### SUPPLIED INFORMATION
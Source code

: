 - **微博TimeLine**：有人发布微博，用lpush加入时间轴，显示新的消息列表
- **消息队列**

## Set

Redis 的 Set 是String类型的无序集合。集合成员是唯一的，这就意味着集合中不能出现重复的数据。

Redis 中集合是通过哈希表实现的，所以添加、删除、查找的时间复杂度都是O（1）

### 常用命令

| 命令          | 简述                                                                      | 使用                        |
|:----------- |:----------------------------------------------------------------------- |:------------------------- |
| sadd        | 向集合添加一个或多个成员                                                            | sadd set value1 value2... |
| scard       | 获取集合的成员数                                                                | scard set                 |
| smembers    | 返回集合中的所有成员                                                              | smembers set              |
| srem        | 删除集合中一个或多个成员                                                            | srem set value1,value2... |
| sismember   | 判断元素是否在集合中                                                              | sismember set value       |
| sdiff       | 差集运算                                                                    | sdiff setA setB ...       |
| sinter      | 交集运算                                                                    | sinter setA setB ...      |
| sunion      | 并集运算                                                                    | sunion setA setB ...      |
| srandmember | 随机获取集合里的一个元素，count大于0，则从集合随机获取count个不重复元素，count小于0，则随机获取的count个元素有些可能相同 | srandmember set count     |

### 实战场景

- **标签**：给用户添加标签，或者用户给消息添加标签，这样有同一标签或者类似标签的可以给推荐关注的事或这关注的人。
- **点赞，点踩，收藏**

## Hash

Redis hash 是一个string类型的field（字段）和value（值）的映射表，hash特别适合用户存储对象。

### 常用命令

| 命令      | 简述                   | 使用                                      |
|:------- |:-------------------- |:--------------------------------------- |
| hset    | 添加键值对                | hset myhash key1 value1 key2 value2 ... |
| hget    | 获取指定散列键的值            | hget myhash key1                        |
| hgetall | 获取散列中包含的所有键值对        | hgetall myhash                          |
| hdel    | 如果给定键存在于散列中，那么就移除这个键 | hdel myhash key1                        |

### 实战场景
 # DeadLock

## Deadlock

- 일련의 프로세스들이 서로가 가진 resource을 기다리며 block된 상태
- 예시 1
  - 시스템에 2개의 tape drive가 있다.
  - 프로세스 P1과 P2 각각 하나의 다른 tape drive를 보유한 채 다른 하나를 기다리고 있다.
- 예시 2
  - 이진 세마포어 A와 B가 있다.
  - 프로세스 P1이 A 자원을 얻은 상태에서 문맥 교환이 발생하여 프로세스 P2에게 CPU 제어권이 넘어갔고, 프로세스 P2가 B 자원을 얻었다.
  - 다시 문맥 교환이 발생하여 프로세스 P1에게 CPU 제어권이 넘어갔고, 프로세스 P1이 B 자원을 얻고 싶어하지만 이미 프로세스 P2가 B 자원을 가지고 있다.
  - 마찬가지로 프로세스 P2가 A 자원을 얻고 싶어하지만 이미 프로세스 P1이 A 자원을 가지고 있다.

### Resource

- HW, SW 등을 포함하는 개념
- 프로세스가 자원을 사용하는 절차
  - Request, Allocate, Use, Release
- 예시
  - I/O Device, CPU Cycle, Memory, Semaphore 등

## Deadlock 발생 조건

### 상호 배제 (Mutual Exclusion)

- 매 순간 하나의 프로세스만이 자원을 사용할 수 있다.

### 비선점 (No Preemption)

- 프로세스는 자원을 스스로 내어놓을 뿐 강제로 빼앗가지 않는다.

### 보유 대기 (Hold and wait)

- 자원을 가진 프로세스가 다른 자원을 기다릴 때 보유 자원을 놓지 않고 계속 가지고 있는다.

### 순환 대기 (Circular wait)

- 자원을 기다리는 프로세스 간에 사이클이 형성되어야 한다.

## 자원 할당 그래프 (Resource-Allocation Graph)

### PROBLEM DETAILS
Begin at the line above that has "sdiff setA setB" and stop after the line that has "### 비선점 (No Preemption)", copying each line exactly and adding nothing else.

### SOLUTION FOR THIS PROBLEM
| sdiff       | 差集运算                                                                    | sdiff setA setB ...       |
| sinter      | 交集运算                                                                    | sinter setA setB ...      |
| sunion      | 并集运算                                                                    | sunion setA setB ...      |
| srandmember | 随机获取集合里的一个元素，count大于0，则从集合随机获取count个不重复元素，count小于0，则随机获取的count个元素有些可能相同 | srandmember set count     |

### 实战场景

- **标签**：给用户添加标签，或者用户给消息添加标签，这样有同一标签或者类似标签的可以给推荐关注的事或这关注的人。
- **点赞，点踩，收藏**

## Hash

Redis hash 是一个string类型的field（字段）和value（值）的映射表，hash特别适合用户存储对象。

### 常用命令

| 命令      | 简述                   | 使用                                      |
|:------- |:-------------------- |:--------------------------------------- |
| hset    | 添加键值对                | hset myhash key1 value1 key2 value2 ... |
| hget    | 获取指定散列键的值            | hget myhash key1                        |
| hgetall | 获取散列中包含的所有键值对        | hgetall myhash                          |
| hdel    | 如果给定键存在于散列中，那么就移除这个键 | hdel myhash key1                        |

### 实战场景
 # DeadLock

## Deadlock

- 일련의 프로세스들이 서로가 가진 resource을 기다리며 block된 상태
- 예시 1
  - 시스템에 2개의 tape drive가 있다.
  - 프로세스 P1과 P2 각각 하나의 다른 tape drive를 보유한 채 다른 하나를 기다리고 있다.
- 예시 2
  - 이진 세마포어 A와 B가 있다.
  - 프로세스 P1이 A 자원을 얻은 상태에서 문맥 교환이 발생하여 프로세스 P2에게 CPU 제어권이 넘어갔고, 프로세스 P2가 B 자원을 얻었다.
  - 다시 문맥 교환이 발생하여 프로세스 P1에게 CPU 제어권이 넘어갔고, 프로세스 P1이 B 자원을 얻고 싶어하지만 이미 프로세스 P2가 B 자원을 가지고 있다.
  - 마찬가지로 프로세스 P2가 A 자원을 얻고 싶어하지만 이미 프로세스 P1이 A 자원을 가지고 있다.

### Resource

- HW, SW 등을 포함하는 개념
- 프로세스가 자원을 사용하는 절차
  - Request, Allocate, Use, Release
- 예시
  - I/O Device, CPU Cycle, Memory, Semaphore 등

## Deadlock 발생 조건

### 상호 배제 (Mutual Exclusion)

- 매 순간 하나의 프로세스만이 자원을 사용할 수 있다.

### 비선점 (No Preemption)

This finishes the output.